A diplomacia brasileira vem até aqui trabalhando de forma exímia para preservar laços com ambos os lados e manter os interesses do país, mas os ruídos acerca da possível participação chinesa na estrutura acionária da Avibras podem ser o mais claro indicativo de como isso se tornará difícil.
A Avibras é um braço fundamental para a indústria de defesa do Brasil. Fabrica foguetes, mísseis, sistemas de lançamento, blindados e equipamentos de telecomunicações. A despeito da importância, porém, passa há anos por uma crise severa, com dívidas na casa dos R$ 600 milhões, centenas de funcionários demitidos, greves e projetos de pesquisa cruciais paralisados por falta de verba.
O Ministério da Defesa e o BNDES tentam solucionar o problema buscando um parceiro internacional.
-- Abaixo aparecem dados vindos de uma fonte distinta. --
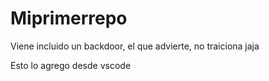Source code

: # Miprimerrepo


Viene incluido un backdoor, el que advierte, no traiciona jaja 

Esto lo agrego desde vscode
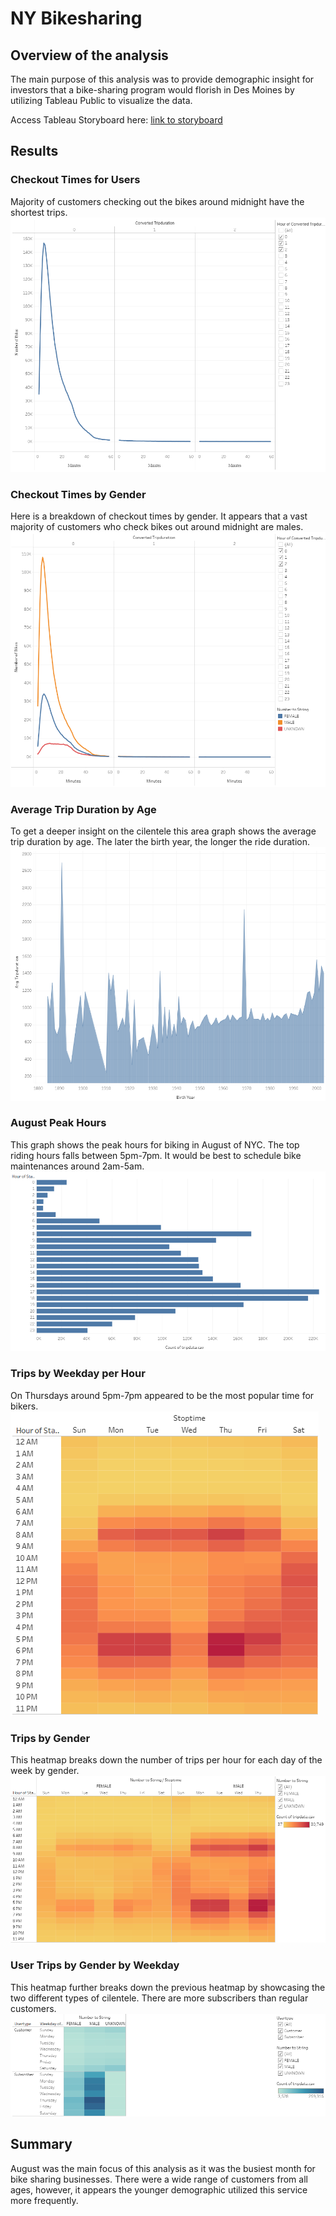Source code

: # NY Bikesharing

## Overview of the analysis
The main purpose of this analysis was to provide demographic insight for investors that a bike-sharing program would florish in Des Moines by utilizing Tableau Public to visualize the data.

Access Tableau Storyboard here: [link to storyboard](https://public.tableau.com/app/profile/june.pui/viz/NYCitibike_16278740100980/NYCCitiBike?publish=yes)

## Results

### Checkout Times for Users
Majority of customers checking out the bikes around midnight have the shortest trips.
![checkout_times_for_users](https://github.com/junepwk/bikesharing/blob/main/Stories/checkout_times_for_users.png)

### Checkout Times by Gender
Here is a breakdown of checkout times by gender. It appears that a vast majority of customers who check bikes out around midnight are males.
![checkout_times_by_gender](https://github.com/junepwk/bikesharing/blob/main/Stories/checkout_times_by_gender.png)

### Average Trip Duration by Age
To get a deeper insight on the cilentele this area graph shows the average trip duration by age. The later the birth year, the longer the ride duration.
![average_trip_duration](https://github.com/junepwk/bikesharing/blob/main/Stories/average_trip_duration.png)

### August Peak Hours
This graph shows the peak hours for biking in August of NYC.  The top riding hours falls between 5pm-7pm. It would be best to schedule bike maintenances around 2am-5am.
![august_peak_hrs](https://github.com/junepwk/bikesharing/blob/main/Stories/august_peak_hrs.png)

### Trips by Weekday per Hour
On Thursdays around 5pm-7pm appeared to be the most popular time for bikers. 
![number_of_trips_per_hour_per_weekday](https://github.com/junepwk/bikesharing/blob/main/Stories/number_of_trips_per_hour_per_weekday.png)

### Trips by Gender
This heatmap breaks down the number of trips per hour for each day of the week by gender.
![number_of_trips_per_hour_by_gender](https://github.com/junepwk/bikesharing/blob/main/Stories/number_of_trips_per_hour_by_gender.png)

### User Trips by Gender by Weekday
This heatmap further breaks down the previous heatmap by showcasing the two different types of cilentele. There are more subscribers than regular customers. 
![user_type](https://github.com/junepwk/bikesharing/blob/main/Stories/user_type.png)

## Summary
August was the main focus of this analysis as it was the busiest month for bike sharing businesses. There were a wide range of customers from all ages, however, it appears the younger demographic utilized this service more frequently.
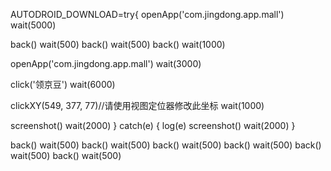 AUTODROID_DOWNLOAD=try{
openApp('com.jingdong.app.mall')
wait(5000)

back()
wait(500)
back()
wait(500)
back()
wait(1000)

openApp('com.jingdong.app.mall')
wait(3000)

click('领京豆')
wait(6000)

clickXY(549, 377, 77)//请使用视图定位器修改此坐标
wait(1000)

screenshot()
wait(2000)
} catch(e) {
log(e)
screenshot()
wait(2000)
}

back()
wait(500)
back()
wait(500)
back()
wait(500)
back()
wait(500)
back()
wait(500)
back()
wait(500)
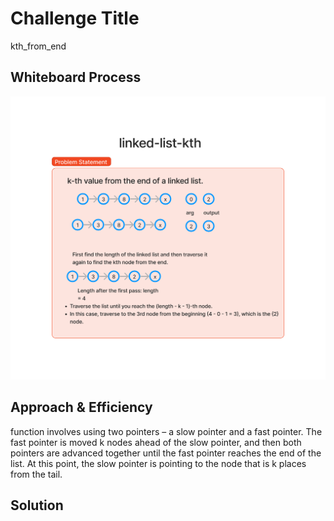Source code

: # Challenge Title
kth_from_end

## Whiteboard Process
![White board](Linked=list=kth.png)

## Approach & Efficiency
function involves using two pointers – a slow pointer and a fast pointer. The fast pointer is moved k nodes ahead of the slow pointer, and then both pointers are advanced together until the fast pointer reaches the end of the list. At this point, the slow pointer is pointing to the node that is k places from the tail.

## Solution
Recebeu propostas dos Emirados Árabes, quase concluiu um acordo com a australiana Defendtex (que desistiu do negócio) e agora, para o desconforto americano, tem tratativas avançadas com o Grupo das Indústrias do Norte da China (ou Norinco, na sigla em inglês).
A Norinco não é qualquer empresa. Trata-se de um dos maiores negócios da China na área de defesa, com forte presença, por exemplo, no continente africano —onde tem escritórios na África do Sul, Angola, Nigéria e em vias de estabelecer operações no Mali, Senegal e Costa do Marfim. Também tem um histórico bastante controverso que inclui vendas de mísseis ao Irã e, mais recentemente, de rifles à Rússia.
O desconforto americano com a empresa é muito anterior às rusgas diplomáticas recentes com a China e, embora tenha tido participação volumosa em contratos de defesa nos EUA, a Norinco integra a lista de sanções desde 2003. Diante das tratativas com o governo brasileiro, que recebeu representantes dos chineses no BNDES em abril e esta semana despachou Tomás Paiva para Pequim, Washington mandou recado: pretende impor sanções se o acordo for concretizado.
Contornar o desconforto não é tarefa simples. A Avibras não pode seguir abandonada, e a indústria de defesa é vista como prioridade por Lula 3 para gerar empregos e impulsionar pesquisas. Mas os EUA também são importantes para vários dos equipamentos produzidos pela companhia, a começar pelo GPS integrado em sistemas de lançamentos de foguetes, por exemplo (para quem não sabe, o GPS é uma tecnologia americana).
Seguir com o negócio e vender 49% da Avibras para os chineses significa também assumir o risco de ter de substituir aos poucos a participação americana na cadeia produtiva militar, blindando-se de potenciais sanções que poderiam atrasar o avanço da área como um todo. Significa também que, no futuro próximo, será cada vez mais difícil para o Brasil se equilibrar na corda bamba de duas potências em conflito e tirar vantagens dos dois lados.
Cartas à mesa, avizinha-se o momento de Lula e seus comandados fazerem a próxima jogada. Washington e Pequim aguardam.